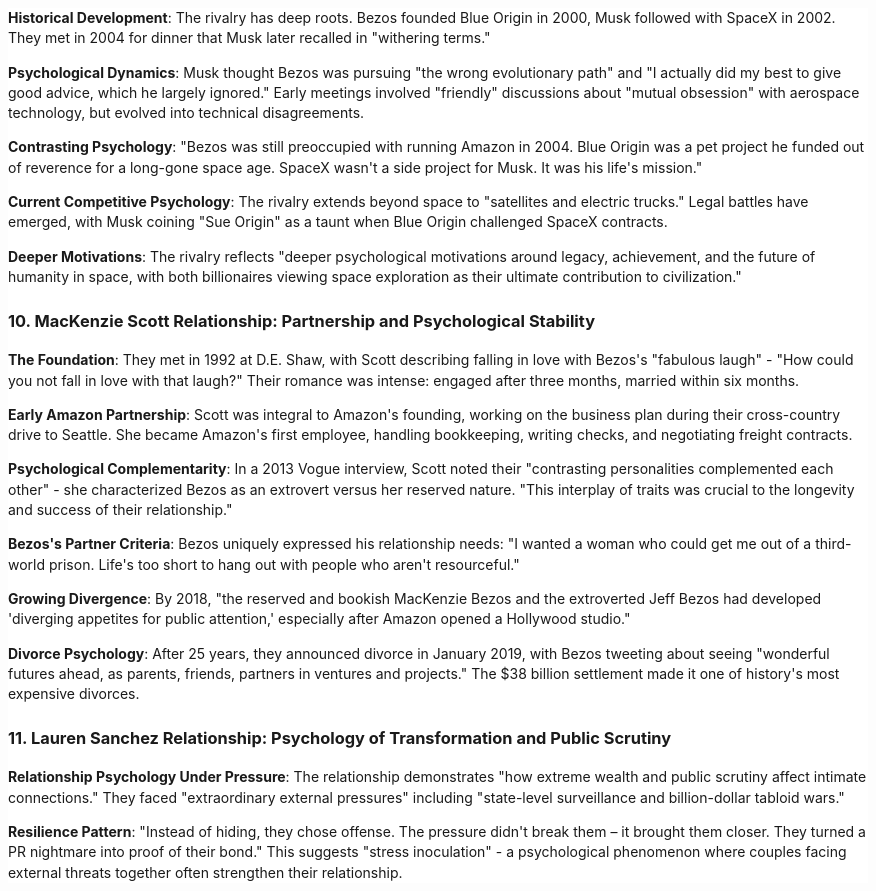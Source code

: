 **Historical Development**: The rivalry has deep roots. Bezos founded Blue Origin in 2000, Musk followed with SpaceX in 2002. They met in 2004 for dinner that Musk later recalled in "withering terms."

**Psychological Dynamics**: Musk thought Bezos was pursuing "the wrong evolutionary path" and "I actually did my best to give good advice, which he largely ignored." Early meetings involved "friendly" discussions about "mutual obsession" with aerospace technology, but evolved into technical disagreements.

**Contrasting Psychology**: "Bezos was still preoccupied with running Amazon in 2004. Blue Origin was a pet project he funded out of reverence for a long-gone space age. SpaceX wasn't a side project for Musk. It was his life's mission."

**Current Competitive Psychology**: The rivalry extends beyond space to "satellites and electric trucks." Legal battles have emerged, with Musk coining "Sue Origin" as a taunt when Blue Origin challenged SpaceX contracts.

**Deeper Motivations**: The rivalry reflects "deeper psychological motivations around legacy, achievement, and the future of humanity in space, with both billionaires viewing space exploration as their ultimate contribution to civilization."

### 10. MacKenzie Scott Relationship: Partnership and Psychological Stability

**The Foundation**: They met in 1992 at D.E. Shaw, with Scott describing falling in love with Bezos's "fabulous laugh" - "How could you not fall in love with that laugh?" Their romance was intense: engaged after three months, married within six months.

**Early Amazon Partnership**: Scott was integral to Amazon's founding, working on the business plan during their cross-country drive to Seattle. She became Amazon's first employee, handling bookkeeping, writing checks, and negotiating freight contracts.

**Psychological Complementarity**: In a 2013 Vogue interview, Scott noted their "contrasting personalities complemented each other" - she characterized Bezos as an extrovert versus her reserved nature. "This interplay of traits was crucial to the longevity and success of their relationship."

**Bezos's Partner Criteria**: Bezos uniquely expressed his relationship needs: "I wanted a woman who could get me out of a third-world prison. Life's too short to hang out with people who aren't resourceful."

**Growing Divergence**: By 2018, "the reserved and bookish MacKenzie Bezos and the extroverted Jeff Bezos had developed 'diverging appetites for public attention,' especially after Amazon opened a Hollywood studio."

**Divorce Psychology**: After 25 years, they announced divorce in January 2019, with Bezos tweeting about seeing "wonderful futures ahead, as parents, friends, partners in ventures and projects." The $38 billion settlement made it one of history's most expensive divorces.

### 11. Lauren Sanchez Relationship: Psychology of Transformation and Public Scrutiny

**Relationship Psychology Under Pressure**: The relationship demonstrates "how extreme wealth and public scrutiny affect intimate connections." They faced "extraordinary external pressures" including "state-level surveillance and billion-dollar tabloid wars."

**Resilience Pattern**: "Instead of hiding, they chose offense. The pressure didn't break them – it brought them closer. They turned a PR nightmare into proof of their bond." This suggests "stress inoculation" - a psychological phenomenon where couples facing external threats together often strengthen their relationship.
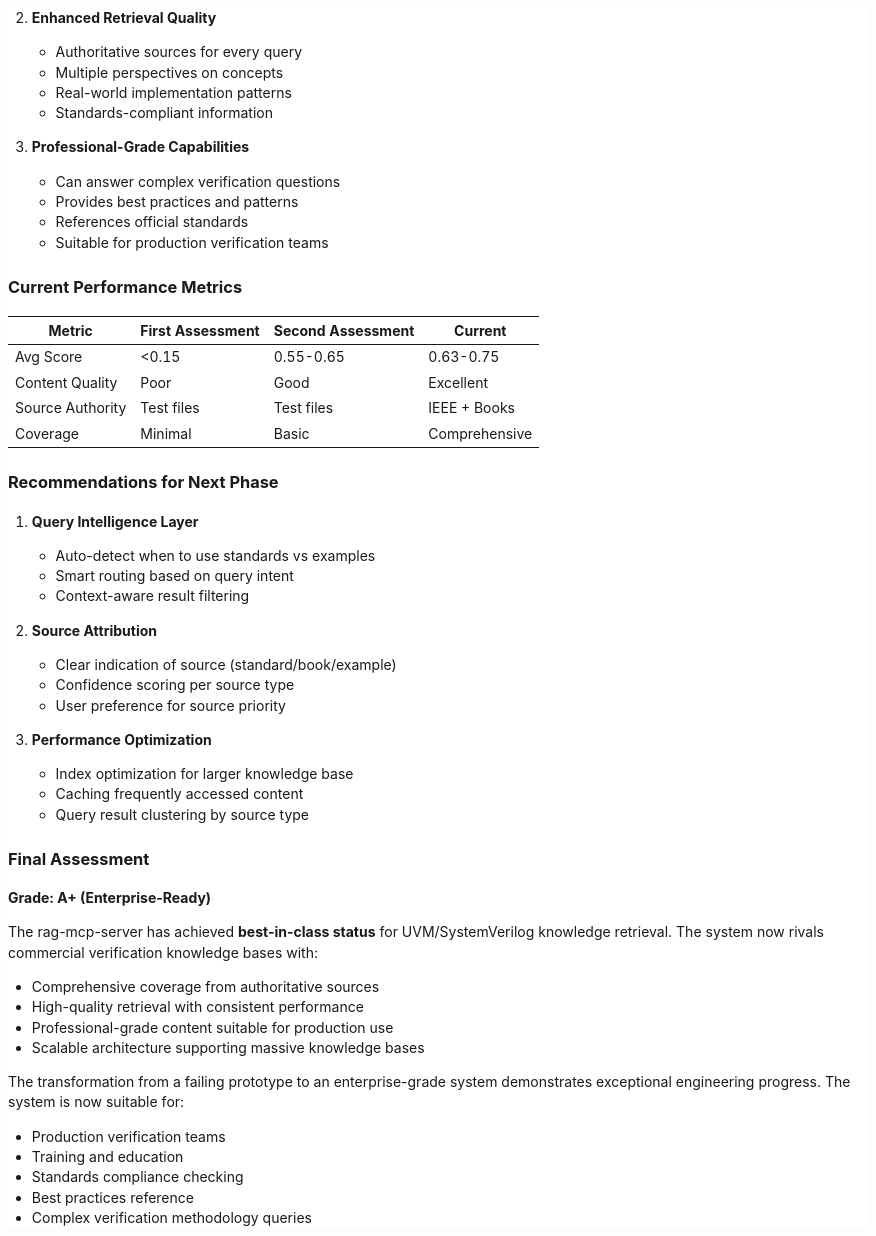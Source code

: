 2. **Enhanced Retrieval Quality**
   - Authoritative sources for every query
   - Multiple perspectives on concepts
   - Real-world implementation patterns
   - Standards-compliant information

3. **Professional-Grade Capabilities**
   - Can answer complex verification questions
   - Provides best practices and patterns
   - References official standards
   - Suitable for production verification teams

### Current Performance Metrics

| Metric | First Assessment | Second Assessment | Current |
|--------|-----------------|-------------------|----------|
| Avg Score | <0.15 | 0.55-0.65 | 0.63-0.75 |
| Content Quality | Poor | Good | Excellent |
| Source Authority | Test files | Test files | IEEE + Books |
| Coverage | Minimal | Basic | Comprehensive |

### Recommendations for Next Phase

1. **Query Intelligence Layer**
   - Auto-detect when to use standards vs examples
   - Smart routing based on query intent
   - Context-aware result filtering

2. **Source Attribution**
   - Clear indication of source (standard/book/example)
   - Confidence scoring per source type
   - User preference for source priority

3. **Performance Optimization**
   - Index optimization for larger knowledge base
   - Caching frequently accessed content
   - Query result clustering by source type

### Final Assessment

**Grade: A+ (Enterprise-Ready)**

The rag-mcp-server has achieved **best-in-class status** for UVM/SystemVerilog knowledge retrieval. The system now rivals commercial verification knowledge bases with:
- Comprehensive coverage from authoritative sources
- High-quality retrieval with consistent performance
- Professional-grade content suitable for production use
- Scalable architecture supporting massive knowledge bases

The transformation from a failing prototype to an enterprise-grade system demonstrates exceptional engineering progress. The system is now suitable for:
- Production verification teams
- Training and education
- Standards compliance checking
- Best practices reference
- Complex verification methodology queries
__________
> [WORK ITEM]: Leave out the pictures and output every record above precisely as given.

> [SOLUTION TO THIS EXERCISE]:
Source code

: **Historical Development**: The rivalry has deep roots. Bezos founded Blue Origin in 2000, Musk followed with SpaceX in 2002. They met in 2004 for dinner that Musk later recalled in "withering terms."

**Psychological Dynamics**: Musk thought Bezos was pursuing "the wrong evolutionary path" and "I actually did my best to give good advice, which he largely ignored." Early meetings involved "friendly" discussions about "mutual obsession" with aerospace technology, but evolved into technical disagreements.

**Contrasting Psychology**: "Bezos was still preoccupied with running Amazon in 2004. Blue Origin was a pet project he funded out of reverence for a long-gone space age. SpaceX wasn't a side project for Musk. It was his life's mission."

**Current Competitive Psychology**: The rivalry extends beyond space to "satellites and electric trucks." Legal battles have emerged, with Musk coining "Sue Origin" as a taunt when Blue Origin challenged SpaceX contracts.

**Deeper Motivations**: The rivalry reflects "deeper psychological motivations around legacy, achievement, and the future of humanity in space, with both billionaires viewing space exploration as their ultimate contribution to civilization."

### 10. MacKenzie Scott Relationship: Partnership and Psychological Stability

**The Foundation**: They met in 1992 at D.E. Shaw, with Scott describing falling in love with Bezos's "fabulous laugh" - "How could you not fall in love with that laugh?" Their romance was intense: engaged after three months, married within six months.

**Early Amazon Partnership**: Scott was integral to Amazon's founding, working on the business plan during their cross-country drive to Seattle. She became Amazon's first employee, handling bookkeeping, writing checks, and negotiating freight contracts.

**Psychological Complementarity**: In a 2013 Vogue interview, Scott noted their "contrasting personalities complemented each other" - she characterized Bezos as an extrovert versus her reserved nature. "This interplay of traits was crucial to the longevity and success of their relationship."

**Bezos's Partner Criteria**: Bezos uniquely expressed his relationship needs: "I wanted a woman who could get me out of a third-world prison. Life's too short to hang out with people who aren't resourceful."

**Growing Divergence**: By 2018, "the reserved and bookish MacKenzie Bezos and the extroverted Jeff Bezos had developed 'diverging appetites for public attention,' especially after Amazon opened a Hollywood studio."

**Divorce Psychology**: After 25 years, they announced divorce in January 2019, with Bezos tweeting about seeing "wonderful futures ahead, as parents, friends, partners in ventures and projects." The $38 billion settlement made it one of history's most expensive divorces.

### 11. Lauren Sanchez Relationship: Psychology of Transformation and Public Scrutiny

**Relationship Psychology Under Pressure**: The relationship demonstrates "how extreme wealth and public scrutiny affect intimate connections." They faced "extraordinary external pressures" including "state-level surveillance and billion-dollar tabloid wars."

**Resilience Pattern**: "Instead of hiding, they chose offense. The pressure didn't break them – it brought them closer. They turned a PR nightmare into proof of their bond." This suggests "stress inoculation" - a psychological phenomenon where couples facing external threats together often strengthen their relationship.
Source code

: 2. **Enhanced Retrieval Quality**
   - Authoritative sources for every query
   - Multiple perspectives on concepts
   - Real-world implementation patterns
   - Standards-compliant information

3. **Professional-Grade Capabilities**
   - Can answer complex verification questions
   - Provides best practices and patterns
   - References official standards
   - Suitable for production verification teams

### Current Performance Metrics

| Metric | First Assessment | Second Assessment | Current |
|--------|-----------------|-------------------|----------|
| Avg Score | <0.15 | 0.55-0.65 | 0.63-0.75 |
| Content Quality | Poor | Good | Excellent |
| Source Authority | Test files | Test files | IEEE + Books |
| Coverage | Minimal | Basic | Comprehensive |

### Recommendations for Next Phase

1. **Query Intelligence Layer**
   - Auto-detect when to use standards vs examples
   - Smart routing based on query intent
   - Context-aware result filtering

2. **Source Attribution**
   - Clear indication of source (standard/book/example)
   - Confidence scoring per source type
   - User preference for source priority

3. **Performance Optimization**
   - Index optimization for larger knowledge base
   - Caching frequently accessed content
   - Query result clustering by source type

### Final Assessment

**Grade: A+ (Enterprise-Ready)**

The rag-mcp-server has achieved **best-in-class status** for UVM/SystemVerilog knowledge retrieval. The system now rivals commercial verification knowledge bases with:
- Comprehensive coverage from authoritative sources
- High-quality retrieval with consistent performance
- Professional-grade content suitable for production use
- Scalable architecture supporting massive knowledge bases

The transformation from a failing prototype to an enterprise-grade system demonstrates exceptional engineering progress. The system is now suitable for:
- Production verification teams
- Training and education
- Standards compliance checking
- Best practices reference
- Complex verification methodology queries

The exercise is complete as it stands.